**Data extracts**
-- Opening Marker --

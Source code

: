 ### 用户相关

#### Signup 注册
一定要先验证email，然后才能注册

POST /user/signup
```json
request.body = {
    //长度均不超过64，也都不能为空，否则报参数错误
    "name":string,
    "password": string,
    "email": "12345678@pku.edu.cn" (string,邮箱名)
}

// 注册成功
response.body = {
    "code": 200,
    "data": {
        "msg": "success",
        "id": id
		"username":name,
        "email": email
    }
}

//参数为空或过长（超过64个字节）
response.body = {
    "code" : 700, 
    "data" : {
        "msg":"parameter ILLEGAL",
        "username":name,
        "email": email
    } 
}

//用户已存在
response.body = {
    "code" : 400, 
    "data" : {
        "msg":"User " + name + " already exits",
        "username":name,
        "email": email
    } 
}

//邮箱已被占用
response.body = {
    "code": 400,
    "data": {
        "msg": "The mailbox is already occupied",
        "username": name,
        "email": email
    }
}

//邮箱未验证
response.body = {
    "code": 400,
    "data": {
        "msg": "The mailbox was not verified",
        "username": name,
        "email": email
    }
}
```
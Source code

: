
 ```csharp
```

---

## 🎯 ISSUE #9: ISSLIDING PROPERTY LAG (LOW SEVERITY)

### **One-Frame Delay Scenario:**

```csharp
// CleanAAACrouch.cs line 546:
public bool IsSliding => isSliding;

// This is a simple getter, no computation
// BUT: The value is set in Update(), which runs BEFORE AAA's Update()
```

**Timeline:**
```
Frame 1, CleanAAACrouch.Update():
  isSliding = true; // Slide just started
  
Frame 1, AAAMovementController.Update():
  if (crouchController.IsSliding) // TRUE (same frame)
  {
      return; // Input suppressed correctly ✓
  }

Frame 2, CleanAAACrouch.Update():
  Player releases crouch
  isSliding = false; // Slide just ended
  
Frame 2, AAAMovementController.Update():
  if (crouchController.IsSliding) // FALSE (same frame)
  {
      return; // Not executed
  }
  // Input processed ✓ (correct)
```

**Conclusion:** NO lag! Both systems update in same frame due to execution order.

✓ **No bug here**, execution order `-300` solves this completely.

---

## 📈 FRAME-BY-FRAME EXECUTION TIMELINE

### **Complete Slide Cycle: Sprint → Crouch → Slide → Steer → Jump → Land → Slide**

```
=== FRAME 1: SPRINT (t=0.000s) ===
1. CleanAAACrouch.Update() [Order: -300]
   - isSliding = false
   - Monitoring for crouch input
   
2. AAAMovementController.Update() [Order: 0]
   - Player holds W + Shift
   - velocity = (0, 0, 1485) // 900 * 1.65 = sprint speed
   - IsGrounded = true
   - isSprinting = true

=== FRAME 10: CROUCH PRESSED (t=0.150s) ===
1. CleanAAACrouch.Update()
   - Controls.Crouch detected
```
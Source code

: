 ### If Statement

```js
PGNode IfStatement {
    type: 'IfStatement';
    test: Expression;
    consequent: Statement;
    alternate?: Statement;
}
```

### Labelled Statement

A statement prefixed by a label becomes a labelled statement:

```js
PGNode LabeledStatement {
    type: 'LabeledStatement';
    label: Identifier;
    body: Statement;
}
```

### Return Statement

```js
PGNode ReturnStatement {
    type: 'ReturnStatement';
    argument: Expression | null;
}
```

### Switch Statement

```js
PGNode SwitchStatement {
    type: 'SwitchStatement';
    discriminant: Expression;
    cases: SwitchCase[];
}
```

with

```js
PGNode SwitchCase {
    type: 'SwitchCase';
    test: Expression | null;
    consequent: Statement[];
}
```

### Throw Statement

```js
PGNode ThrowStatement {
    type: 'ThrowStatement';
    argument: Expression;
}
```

-- Closing Marker --

Report each line above that includes the string "just".

**Your solution**
  isSliding = true; // Slide just started
  isSliding = false; // Slide just ended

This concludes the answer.